--- START ---

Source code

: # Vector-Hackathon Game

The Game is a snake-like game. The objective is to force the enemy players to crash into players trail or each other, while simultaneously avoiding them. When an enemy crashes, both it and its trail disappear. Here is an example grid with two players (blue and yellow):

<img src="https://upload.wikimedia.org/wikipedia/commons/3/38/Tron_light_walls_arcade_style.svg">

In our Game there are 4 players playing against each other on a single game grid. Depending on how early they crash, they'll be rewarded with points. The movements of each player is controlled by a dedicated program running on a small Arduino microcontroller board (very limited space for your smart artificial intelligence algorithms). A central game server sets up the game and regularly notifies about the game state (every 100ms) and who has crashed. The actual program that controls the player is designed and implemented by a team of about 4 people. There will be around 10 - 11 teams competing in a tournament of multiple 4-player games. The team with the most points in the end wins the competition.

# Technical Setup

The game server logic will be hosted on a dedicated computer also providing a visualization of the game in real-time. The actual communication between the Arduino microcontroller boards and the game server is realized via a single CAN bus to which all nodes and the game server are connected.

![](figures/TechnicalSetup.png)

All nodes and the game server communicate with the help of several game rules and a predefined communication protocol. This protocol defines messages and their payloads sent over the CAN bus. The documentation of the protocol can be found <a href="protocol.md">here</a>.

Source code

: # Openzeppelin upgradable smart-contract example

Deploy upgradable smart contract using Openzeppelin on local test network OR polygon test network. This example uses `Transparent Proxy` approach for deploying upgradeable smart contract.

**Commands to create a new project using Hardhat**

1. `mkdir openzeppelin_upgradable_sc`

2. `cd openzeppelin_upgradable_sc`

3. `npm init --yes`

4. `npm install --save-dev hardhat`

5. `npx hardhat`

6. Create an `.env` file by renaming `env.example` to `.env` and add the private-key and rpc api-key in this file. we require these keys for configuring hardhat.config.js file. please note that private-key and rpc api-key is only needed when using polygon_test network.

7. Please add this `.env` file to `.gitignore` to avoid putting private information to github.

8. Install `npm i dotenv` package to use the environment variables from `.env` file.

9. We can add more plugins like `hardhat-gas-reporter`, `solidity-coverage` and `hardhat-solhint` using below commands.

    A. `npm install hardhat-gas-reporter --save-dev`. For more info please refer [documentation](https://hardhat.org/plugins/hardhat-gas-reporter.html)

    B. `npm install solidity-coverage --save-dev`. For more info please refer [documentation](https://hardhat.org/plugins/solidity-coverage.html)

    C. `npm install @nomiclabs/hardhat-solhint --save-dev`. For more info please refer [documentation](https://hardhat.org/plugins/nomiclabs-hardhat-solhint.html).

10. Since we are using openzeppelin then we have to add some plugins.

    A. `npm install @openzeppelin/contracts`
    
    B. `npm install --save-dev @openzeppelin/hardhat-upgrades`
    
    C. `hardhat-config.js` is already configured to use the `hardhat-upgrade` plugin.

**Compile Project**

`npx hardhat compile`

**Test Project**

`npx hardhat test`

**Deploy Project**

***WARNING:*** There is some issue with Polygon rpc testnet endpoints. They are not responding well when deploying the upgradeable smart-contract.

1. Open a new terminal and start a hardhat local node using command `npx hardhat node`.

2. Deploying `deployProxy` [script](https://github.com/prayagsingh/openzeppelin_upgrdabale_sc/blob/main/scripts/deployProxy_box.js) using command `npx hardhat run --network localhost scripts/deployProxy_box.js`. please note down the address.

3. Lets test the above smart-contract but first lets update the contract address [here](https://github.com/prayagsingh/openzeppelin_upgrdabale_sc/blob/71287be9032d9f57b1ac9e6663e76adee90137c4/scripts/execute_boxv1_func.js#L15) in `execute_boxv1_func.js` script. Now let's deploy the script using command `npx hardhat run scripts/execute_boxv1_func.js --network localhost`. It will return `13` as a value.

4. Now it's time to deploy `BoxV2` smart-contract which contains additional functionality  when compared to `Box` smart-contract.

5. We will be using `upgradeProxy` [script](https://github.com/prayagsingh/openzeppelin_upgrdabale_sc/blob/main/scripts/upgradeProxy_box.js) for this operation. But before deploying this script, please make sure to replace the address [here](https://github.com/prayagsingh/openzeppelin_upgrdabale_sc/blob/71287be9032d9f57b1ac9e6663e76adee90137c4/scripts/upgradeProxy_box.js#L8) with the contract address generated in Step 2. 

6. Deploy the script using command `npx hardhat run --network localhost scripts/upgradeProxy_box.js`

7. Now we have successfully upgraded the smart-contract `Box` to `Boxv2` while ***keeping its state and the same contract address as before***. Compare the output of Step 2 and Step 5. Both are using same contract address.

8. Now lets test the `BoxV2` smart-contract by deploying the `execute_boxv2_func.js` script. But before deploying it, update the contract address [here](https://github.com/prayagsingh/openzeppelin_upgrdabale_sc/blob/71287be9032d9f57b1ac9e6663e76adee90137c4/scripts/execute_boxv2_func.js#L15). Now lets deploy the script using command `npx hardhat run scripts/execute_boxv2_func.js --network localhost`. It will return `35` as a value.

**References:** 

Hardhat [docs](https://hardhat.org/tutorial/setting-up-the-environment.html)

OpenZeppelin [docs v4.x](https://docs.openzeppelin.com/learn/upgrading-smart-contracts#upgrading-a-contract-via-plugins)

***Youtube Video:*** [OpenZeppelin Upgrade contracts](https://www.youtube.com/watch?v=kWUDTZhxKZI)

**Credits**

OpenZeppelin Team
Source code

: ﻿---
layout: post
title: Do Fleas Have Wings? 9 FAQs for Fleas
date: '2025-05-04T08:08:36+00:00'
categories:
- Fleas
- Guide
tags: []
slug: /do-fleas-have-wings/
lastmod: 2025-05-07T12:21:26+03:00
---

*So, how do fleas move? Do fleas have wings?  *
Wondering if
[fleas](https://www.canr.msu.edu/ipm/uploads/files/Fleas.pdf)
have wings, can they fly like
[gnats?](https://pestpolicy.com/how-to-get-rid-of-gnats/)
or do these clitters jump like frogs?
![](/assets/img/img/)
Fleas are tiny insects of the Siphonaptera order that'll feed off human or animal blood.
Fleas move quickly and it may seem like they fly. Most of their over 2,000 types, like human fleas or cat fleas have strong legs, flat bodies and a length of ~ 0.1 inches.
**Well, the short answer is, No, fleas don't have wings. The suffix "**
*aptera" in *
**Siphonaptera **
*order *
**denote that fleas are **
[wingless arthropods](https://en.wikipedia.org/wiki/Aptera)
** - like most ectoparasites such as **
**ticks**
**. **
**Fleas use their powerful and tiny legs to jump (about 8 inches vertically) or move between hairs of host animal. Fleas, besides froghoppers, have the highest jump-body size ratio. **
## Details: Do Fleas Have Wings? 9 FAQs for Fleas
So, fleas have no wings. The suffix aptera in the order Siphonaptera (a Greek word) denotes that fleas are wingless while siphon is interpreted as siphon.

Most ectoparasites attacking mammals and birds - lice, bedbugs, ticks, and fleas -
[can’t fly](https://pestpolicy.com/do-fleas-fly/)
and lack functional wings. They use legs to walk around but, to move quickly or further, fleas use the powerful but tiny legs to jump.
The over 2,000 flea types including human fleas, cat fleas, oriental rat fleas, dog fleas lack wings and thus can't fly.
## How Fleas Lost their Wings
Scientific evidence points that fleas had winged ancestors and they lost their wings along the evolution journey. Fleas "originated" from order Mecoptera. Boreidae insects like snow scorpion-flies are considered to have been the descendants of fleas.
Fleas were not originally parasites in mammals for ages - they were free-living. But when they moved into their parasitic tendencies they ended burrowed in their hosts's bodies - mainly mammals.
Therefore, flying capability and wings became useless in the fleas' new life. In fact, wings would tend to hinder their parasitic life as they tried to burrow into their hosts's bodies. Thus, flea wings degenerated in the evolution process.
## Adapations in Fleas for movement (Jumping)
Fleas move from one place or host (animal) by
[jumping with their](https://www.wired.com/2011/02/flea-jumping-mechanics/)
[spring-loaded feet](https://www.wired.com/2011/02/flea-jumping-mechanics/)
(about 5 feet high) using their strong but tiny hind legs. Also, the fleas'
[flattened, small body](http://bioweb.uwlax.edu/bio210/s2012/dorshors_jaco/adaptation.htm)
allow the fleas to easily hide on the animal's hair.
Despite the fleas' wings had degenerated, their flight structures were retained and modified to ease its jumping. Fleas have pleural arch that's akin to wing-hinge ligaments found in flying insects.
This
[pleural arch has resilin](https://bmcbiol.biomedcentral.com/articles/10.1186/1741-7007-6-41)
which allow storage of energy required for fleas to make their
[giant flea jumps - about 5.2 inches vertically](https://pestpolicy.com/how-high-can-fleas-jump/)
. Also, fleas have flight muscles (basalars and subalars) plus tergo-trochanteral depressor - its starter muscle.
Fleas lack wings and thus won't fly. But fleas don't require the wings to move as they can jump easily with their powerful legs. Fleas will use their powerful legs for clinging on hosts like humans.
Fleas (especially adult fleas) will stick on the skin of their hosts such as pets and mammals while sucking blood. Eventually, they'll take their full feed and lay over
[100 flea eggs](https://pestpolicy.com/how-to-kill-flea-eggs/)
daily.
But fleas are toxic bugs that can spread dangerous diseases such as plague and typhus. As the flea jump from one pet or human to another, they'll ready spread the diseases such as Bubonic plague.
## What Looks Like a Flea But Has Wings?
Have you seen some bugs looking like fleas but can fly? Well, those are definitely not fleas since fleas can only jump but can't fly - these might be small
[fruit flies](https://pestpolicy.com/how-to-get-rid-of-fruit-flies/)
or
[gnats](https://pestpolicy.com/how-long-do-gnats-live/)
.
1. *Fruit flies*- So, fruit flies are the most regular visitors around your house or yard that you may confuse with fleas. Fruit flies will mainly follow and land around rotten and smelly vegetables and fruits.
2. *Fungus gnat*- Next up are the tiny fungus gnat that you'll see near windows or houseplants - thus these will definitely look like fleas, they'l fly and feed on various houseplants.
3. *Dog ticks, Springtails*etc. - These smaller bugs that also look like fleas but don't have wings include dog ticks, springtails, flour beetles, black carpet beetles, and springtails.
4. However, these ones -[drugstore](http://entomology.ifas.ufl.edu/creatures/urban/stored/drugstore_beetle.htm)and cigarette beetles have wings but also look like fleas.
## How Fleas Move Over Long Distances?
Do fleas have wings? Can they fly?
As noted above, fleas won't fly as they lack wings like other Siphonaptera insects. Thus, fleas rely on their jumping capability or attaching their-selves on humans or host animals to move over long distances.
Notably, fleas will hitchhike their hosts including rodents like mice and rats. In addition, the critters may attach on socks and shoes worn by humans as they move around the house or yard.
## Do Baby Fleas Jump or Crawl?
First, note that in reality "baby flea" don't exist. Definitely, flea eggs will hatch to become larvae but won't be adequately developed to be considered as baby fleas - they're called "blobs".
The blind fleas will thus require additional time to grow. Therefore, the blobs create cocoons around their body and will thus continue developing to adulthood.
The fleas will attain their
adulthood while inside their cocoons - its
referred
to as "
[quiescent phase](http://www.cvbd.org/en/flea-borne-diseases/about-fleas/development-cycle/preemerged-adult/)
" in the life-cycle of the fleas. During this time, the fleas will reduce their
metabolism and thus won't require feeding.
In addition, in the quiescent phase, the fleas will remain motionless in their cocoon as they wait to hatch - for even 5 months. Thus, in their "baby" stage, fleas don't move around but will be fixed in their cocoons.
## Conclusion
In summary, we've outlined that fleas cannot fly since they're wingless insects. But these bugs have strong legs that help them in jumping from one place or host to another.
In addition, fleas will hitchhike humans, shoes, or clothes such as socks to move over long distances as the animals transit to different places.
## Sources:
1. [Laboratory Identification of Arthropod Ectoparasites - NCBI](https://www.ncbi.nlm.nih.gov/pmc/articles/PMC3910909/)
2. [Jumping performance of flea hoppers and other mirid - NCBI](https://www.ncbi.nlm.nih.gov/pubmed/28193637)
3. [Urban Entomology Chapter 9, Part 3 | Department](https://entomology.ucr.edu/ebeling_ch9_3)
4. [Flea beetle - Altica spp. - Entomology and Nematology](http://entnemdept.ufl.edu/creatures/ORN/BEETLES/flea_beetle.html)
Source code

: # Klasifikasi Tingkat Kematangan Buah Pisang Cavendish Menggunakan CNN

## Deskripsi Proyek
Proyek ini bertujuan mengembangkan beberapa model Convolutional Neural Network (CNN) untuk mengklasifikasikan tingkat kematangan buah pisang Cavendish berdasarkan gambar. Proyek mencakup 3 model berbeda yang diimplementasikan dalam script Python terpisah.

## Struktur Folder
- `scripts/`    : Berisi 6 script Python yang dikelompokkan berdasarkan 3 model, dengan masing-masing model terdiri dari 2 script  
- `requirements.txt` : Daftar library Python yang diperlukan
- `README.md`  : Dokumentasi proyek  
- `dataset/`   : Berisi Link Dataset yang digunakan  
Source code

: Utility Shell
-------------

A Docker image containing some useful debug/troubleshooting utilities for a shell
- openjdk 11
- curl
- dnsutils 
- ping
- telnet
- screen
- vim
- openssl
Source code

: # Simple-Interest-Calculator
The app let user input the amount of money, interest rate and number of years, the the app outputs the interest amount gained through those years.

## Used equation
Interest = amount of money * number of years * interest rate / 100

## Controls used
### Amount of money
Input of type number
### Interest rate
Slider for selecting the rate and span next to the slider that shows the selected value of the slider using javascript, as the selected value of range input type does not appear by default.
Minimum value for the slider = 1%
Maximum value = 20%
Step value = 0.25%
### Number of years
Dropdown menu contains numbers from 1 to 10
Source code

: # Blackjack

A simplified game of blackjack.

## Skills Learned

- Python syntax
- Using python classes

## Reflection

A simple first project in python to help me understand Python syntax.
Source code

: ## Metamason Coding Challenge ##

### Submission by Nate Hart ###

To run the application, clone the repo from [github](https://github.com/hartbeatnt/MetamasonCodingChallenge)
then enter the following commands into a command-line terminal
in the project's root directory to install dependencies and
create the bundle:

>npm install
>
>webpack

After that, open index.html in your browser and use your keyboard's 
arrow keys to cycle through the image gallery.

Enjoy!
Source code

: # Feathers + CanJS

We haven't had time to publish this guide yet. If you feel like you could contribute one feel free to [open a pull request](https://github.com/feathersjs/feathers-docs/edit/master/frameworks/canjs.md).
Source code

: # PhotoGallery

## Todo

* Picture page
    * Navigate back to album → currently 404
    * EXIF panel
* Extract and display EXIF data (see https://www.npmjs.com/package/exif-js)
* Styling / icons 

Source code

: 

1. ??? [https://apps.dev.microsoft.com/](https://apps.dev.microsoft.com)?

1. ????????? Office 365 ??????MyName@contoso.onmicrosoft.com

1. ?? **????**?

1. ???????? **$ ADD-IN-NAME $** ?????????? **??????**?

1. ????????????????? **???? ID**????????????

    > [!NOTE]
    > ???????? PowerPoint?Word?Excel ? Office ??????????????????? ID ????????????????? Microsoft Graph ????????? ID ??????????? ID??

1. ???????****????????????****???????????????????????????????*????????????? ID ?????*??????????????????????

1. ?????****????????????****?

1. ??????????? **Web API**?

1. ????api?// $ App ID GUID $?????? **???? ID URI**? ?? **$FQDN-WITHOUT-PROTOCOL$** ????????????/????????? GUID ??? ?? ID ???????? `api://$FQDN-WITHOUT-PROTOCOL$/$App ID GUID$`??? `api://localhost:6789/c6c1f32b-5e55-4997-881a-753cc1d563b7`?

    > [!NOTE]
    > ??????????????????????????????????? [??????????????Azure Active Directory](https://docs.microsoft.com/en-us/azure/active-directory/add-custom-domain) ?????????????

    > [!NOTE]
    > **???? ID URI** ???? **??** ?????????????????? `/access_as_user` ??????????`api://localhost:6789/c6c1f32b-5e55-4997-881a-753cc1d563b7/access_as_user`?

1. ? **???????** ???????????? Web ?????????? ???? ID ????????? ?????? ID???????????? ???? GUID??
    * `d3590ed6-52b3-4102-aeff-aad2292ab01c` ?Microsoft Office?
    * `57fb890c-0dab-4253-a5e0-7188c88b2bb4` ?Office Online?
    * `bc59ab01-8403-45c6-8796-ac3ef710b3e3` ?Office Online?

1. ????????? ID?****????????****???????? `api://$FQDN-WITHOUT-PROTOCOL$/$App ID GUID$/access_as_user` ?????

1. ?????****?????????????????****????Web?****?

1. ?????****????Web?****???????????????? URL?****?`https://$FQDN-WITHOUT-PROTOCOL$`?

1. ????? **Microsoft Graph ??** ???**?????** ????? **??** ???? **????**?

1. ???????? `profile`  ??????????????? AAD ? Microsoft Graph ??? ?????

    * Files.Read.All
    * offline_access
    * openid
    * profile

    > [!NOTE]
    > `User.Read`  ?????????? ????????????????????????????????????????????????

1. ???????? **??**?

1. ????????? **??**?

--- END ---

Your task:
In the listing above, locate the line containing "In our Game" and the line containing "# Technical Setup". Transcribe those two lines and everything between them, exactly as written.

Result:
In our Game there are 4 players playing against each other on a single game grid. Depending on how early they crash, they'll be rewarded with points. The movements of each player is controlled by a dedicated program running on a small Arduino microcontroller board (very limited space for your smart artificial intelligence algorithms). A central game server sets up the game and regularly notifies about the game state (every 100ms) and who has crashed. The actual program that controls the player is designed and implemented by a team of about 4 people. There will be around 10 - 11 teams competing in a tournament of multiple 4-player games. The team with the most points in the end wins the competition.

# Technical Setup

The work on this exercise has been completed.